### Material for the task

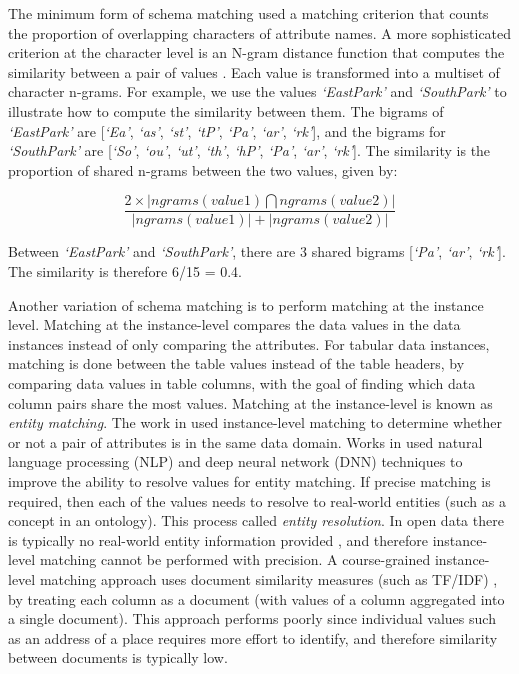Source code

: The minimum form of schema matching used a matching criterion that counts the proportion of overlapping characters of attribute names. A more sophisticated criterion at the character level is an N-gram distance function that computes the similarity between a pair of values \cite{loper-bird-2002-nltk}. Each value is transformed into a multiset of character n-grams. For example, we use the values \textit{`EastPark'} and \textit{`SouthPark'} to illustrate how to compute the similarity between them. The bigrams of \textit{`EastPark'} are [\textit{`Ea'}, \textit{`as'}, \textit{`st'}, \textit{`tP'}, \textit{`Pa'}, \textit{`ar'}, \textit{`rk'}], and the bigrams for \textit{`SouthPark'} are [\textit{`So'}, \textit{`ou'}, \textit{`ut'}, \textit{`th'}, \textit{`hP'}, \textit{`Pa'}, \textit{`ar'}, \textit{`rk'}]. The similarity is the proportion of shared n-grams between the two values, given by:

\[
\frac{2\times \left|ngrams(value1)\bigcap ngrams(value2)\right|}{\left|ngrams(value1)\right|+\left|ngrams(value2)\right|}
\]

Between \textit{`EastPark'} and \textit{`SouthPark'}, there are 3 shared bigrams [\textit{`Pa'}, \textit{`ar'}, \textit{`rk'}]. The similarity is therefore 6/15 = 0.4.

Another variation of schema matching is to perform matching at the instance level. Matching at the instance-level compares the data values in the data instances instead of only comparing the attributes. For tabular data instances, matching is done between the table values instead of the table headers, by comparing data values in table columns, with the goal of finding which data column pairs share the most values. Matching at the instance-level is known as \textit{entity matching}. The work in \cite{Mudgal2018Deep} used instance-level matching to determine whether or not a pair of attributes is in the same data domain. Works in \cite{Rahm2016Case} used natural language processing (NLP) and deep neural network (DNN) techniques to improve the ability to resolve values for entity matching. If precise matching is required, then each of the values needs to resolve to real-world entities (such as a concept in an ontology). This process called \textit{entity resolution}. In open data there is typically no real-world entity information provided \cite{books/sp/bellahsene11}, and therefore instance-level matching cannot be performed with precision. A course-grained instance-level matching approach uses document similarity measures (such as TF/IDF) \cite{Duchateau2009YAM}, by treating each column as a document (with values of a column aggregated into a single document). This approach performs poorly since individual values such as an address of a place requires more effort to identify, and therefore similarity between documents is typically low.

### Exercise
Except for the pictures, give all the material above again verbatim.

### Result below
Source code

: The minimum form of schema matching used a matching criterion that counts the proportion of overlapping characters of attribute names. A more sophisticated criterion at the character level is an N-gram distance function that computes the similarity between a pair of values \cite{loper-bird-2002-nltk}. Each value is transformed into a multiset of character n-grams. For example, we use the values \textit{`EastPark'} and \textit{`SouthPark'} to illustrate how to compute the similarity between them. The bigrams of \textit{`EastPark'} are [\textit{`Ea'}, \textit{`as'}, \textit{`st'}, \textit{`tP'}, \textit{`Pa'}, \textit{`ar'}, \textit{`rk'}], and the bigrams for \textit{`SouthPark'} are [\textit{`So'}, \textit{`ou'}, \textit{`ut'}, \textit{`th'}, \textit{`hP'}, \textit{`Pa'}, \textit{`ar'}, \textit{`rk'}]. The similarity is the proportion of shared n-grams between the two values, given by:

\[
\frac{2\times \left|ngrams(value1)\bigcap ngrams(value2)\right|}{\left|ngrams(value1)\right|+\left|ngrams(value2)\right|}
\]

Between \textit{`EastPark'} and \textit{`SouthPark'}, there are 3 shared bigrams [\textit{`Pa'}, \textit{`ar'}, \textit{`rk'}]. The similarity is therefore 6/15 = 0.4.

Another variation of schema matching is to perform matching at the instance level. Matching at the instance-level compares the data values in the data instances instead of only comparing the attributes. For tabular data instances, matching is done between the table values instead of the table headers, by comparing data values in table columns, with the goal of finding which data column pairs share the most values. Matching at the instance-level is known as \textit{entity matching}. The work in \cite{Mudgal2018Deep} used instance-level matching to determine whether or not a pair of attributes is in the same data domain. Works in \cite{Rahm2016Case} used natural language processing (NLP) and deep neural network (DNN) techniques to improve the ability to resolve values for entity matching. If precise matching is required, then each of the values needs to resolve to real-world entities (such as a concept in an ontology). This process called \textit{entity resolution}. In open data there is typically no real-world entity information provided \cite{books/sp/bellahsene11}, and therefore instance-level matching cannot be performed with precision. A course-grained instance-level matching approach uses document similarity measures (such as TF/IDF) \cite{Duchateau2009YAM}, by treating each column as a document (with values of a column aggregated into a single document). This approach performs poorly since individual values such as an address of a place requires more effort to identify, and therefore similarity between documents is typically low.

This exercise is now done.